Official sources in PFVA claimed that due to unchecked trade via land routes with Tehran, the export of Kinnow has declined from 2000 containers to only 200 containers during the last few years as illegal trade has increased manifold. The country was earlier exporting about 60,000 tonnes of kinnow annually to Iran alone which was between 30 to 40 per cent of its total global kinnow trade. Besides, Iranian government has also been expressed its concern that stale fruits were being supplied to its markets via land route of Balochistan. They wanted Pakistan to transport sensitive commodities in refrigeration trucks to maintain their required temperature. Transportation of fresh commodities is often made to Iran in open trucks and does not meet the phyto-sanitary requirements.
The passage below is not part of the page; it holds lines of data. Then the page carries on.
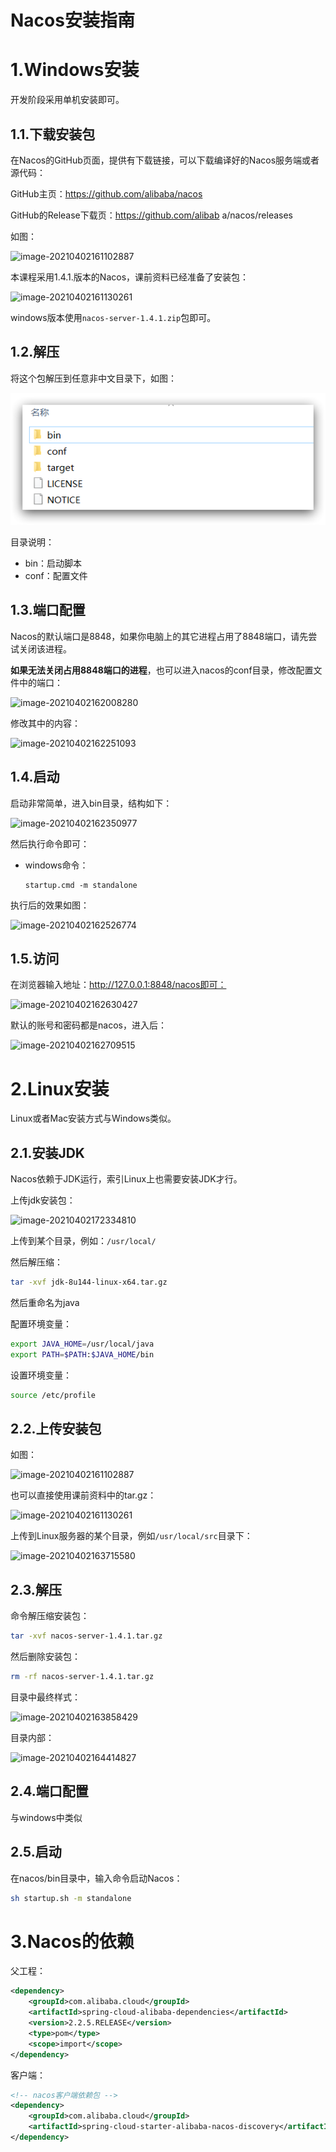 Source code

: # Nacos安装指南



# 1.Windows安装

开发阶段采用单机安装即可。

## 1.1.下载安装包

在Nacos的GitHub页面，提供有下载链接，可以下载编译好的Nacos服务端或者源代码：

GitHub主页：https://github.com/alibaba/nacos

GitHub的Release下载页：https://github.com/alibab	a/nacos/releases

如图：

![image-20210402161102887](https://i.loli.net/2021/10/20/jsXVDLyGhuCrp7n.png)



本课程采用1.4.1.版本的Nacos，课前资料已经准备了安装包：

![image-20210402161130261](https://i.loli.net/2021/10/20/9nV5LXcsUtMv8GT.png)

windows版本使用`nacos-server-1.4.1.zip`包即可。



## 1.2.解压

将这个包解压到任意非中文目录下，如图：

![image-20210402161843337](assets/image-20210402161843337.png)

目录说明：

- bin：启动脚本
- conf：配置文件



## 1.3.端口配置

Nacos的默认端口是8848，如果你电脑上的其它进程占用了8848端口，请先尝试关闭该进程。

**如果无法关闭占用8848端口的进程**，也可以进入nacos的conf目录，修改配置文件中的端口：

![image-20210402162008280](https://i.loli.net/2021/10/20/Nz3JqwmjrfiTCbh.png)

修改其中的内容：

![image-20210402162251093](https://i.loli.net/2021/10/20/woPgnL5bB8GpOYx.png)



## 1.4.启动

启动非常简单，进入bin目录，结构如下：

![image-20210402162350977](https://i.loli.net/2021/10/20/M4DOvh9YBXQ1eGr.png)

然后执行命令即可：

- windows命令：

  ```
  startup.cmd -m standalone
  ```


执行后的效果如图：

![image-20210402162526774](https://i.loli.net/2021/10/20/uKtsSmJ6jX5dhQT.png)



## 1.5.访问

在浏览器输入地址：http://127.0.0.1:8848/nacos即可：

![image-20210402162630427](https://i.loli.net/2021/10/20/OJaMlHpS9F2iqV6.png)

默认的账号和密码都是nacos，进入后：

![image-20210402162709515](https://i.loli.net/2021/10/20/9DHs7AVvKkTGz3l.png)





# 2.Linux安装

Linux或者Mac安装方式与Windows类似。

## 2.1.安装JDK

Nacos依赖于JDK运行，索引Linux上也需要安装JDK才行。

上传jdk安装包：

![image-20210402172334810](https://i.loli.net/2021/10/20/JPIMKYoUqisTZNX.png)

上传到某个目录，例如：`/usr/local/`



然后解压缩：

```sh
tar -xvf jdk-8u144-linux-x64.tar.gz
```

然后重命名为java



配置环境变量：

```sh
export JAVA_HOME=/usr/local/java
export PATH=$PATH:$JAVA_HOME/bin
```

设置环境变量：

```sh
source /etc/profile
```





## 2.2.上传安装包

如图：

![image-20210402161102887](https://i.loli.net/2021/10/20/jsXVDLyGhuCrp7n.png)

也可以直接使用课前资料中的tar.gz：

![image-20210402161130261](https://i.loli.net/2021/10/20/9nV5LXcsUtMv8GT.png)

上传到Linux服务器的某个目录，例如`/usr/local/src`目录下：

![image-20210402163715580](https://i.loli.net/2021/10/20/FoKrd7NmU1IBWDn.png)



## 2.3.解压

命令解压缩安装包：

```sh
tar -xvf nacos-server-1.4.1.tar.gz
```

然后删除安装包：

```sh
rm -rf nacos-server-1.4.1.tar.gz
```

目录中最终样式：

![image-20210402163858429](https://i.loli.net/2021/10/20/mlxQbUfArIYqPio.png)

目录内部：

![image-20210402164414827](https://i.loli.net/2021/10/20/l9zQIJCPKDRygwn.png)



## 2.4.端口配置

与windows中类似



## 2.5.启动

在nacos/bin目录中，输入命令启动Nacos：

```sh
sh startup.sh -m standalone
```







# 3.Nacos的依赖

父工程：

```xml
<dependency>
    <groupId>com.alibaba.cloud</groupId>
    <artifactId>spring-cloud-alibaba-dependencies</artifactId>
    <version>2.2.5.RELEASE</version>
    <type>pom</type>
    <scope>import</scope>
</dependency>
```



客户端：

```xml
<!-- nacos客户端依赖包 -->
<dependency>
    <groupId>com.alibaba.cloud</groupId>
    <artifactId>spring-cloud-starter-alibaba-nacos-discovery</artifactId>
</dependency>

```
This has lead to the neighboring country rejecting export goods several times and a request was sent to the Pakistani government to follow global standards.
Pakistani commercial counsular in Iran made efforts to make the government privy of the issue which has potential to damage the country's fresh fruit trade with the neighbouring state, sources said. They said in the current circumstances exporters were apprehensive about the future of their exports as the neighboring country was regarded as a valuable market in terms of prompt payment for the imported fruits. Relegation of Pakistani fruits would serve as a severe blow to them. Talking to Pakistan Today former Chairman PFVA said that though the association has no objection over the export of fruits through land routes but it should be through proper procedures meeting all phyto-sanitary requirements. The poor standard of kinnow and mango exported to Iran through land route in open trucks, he claimed was in violation of the memorandum of understanding (MoU) signed between Pakistan and Iran in 2006.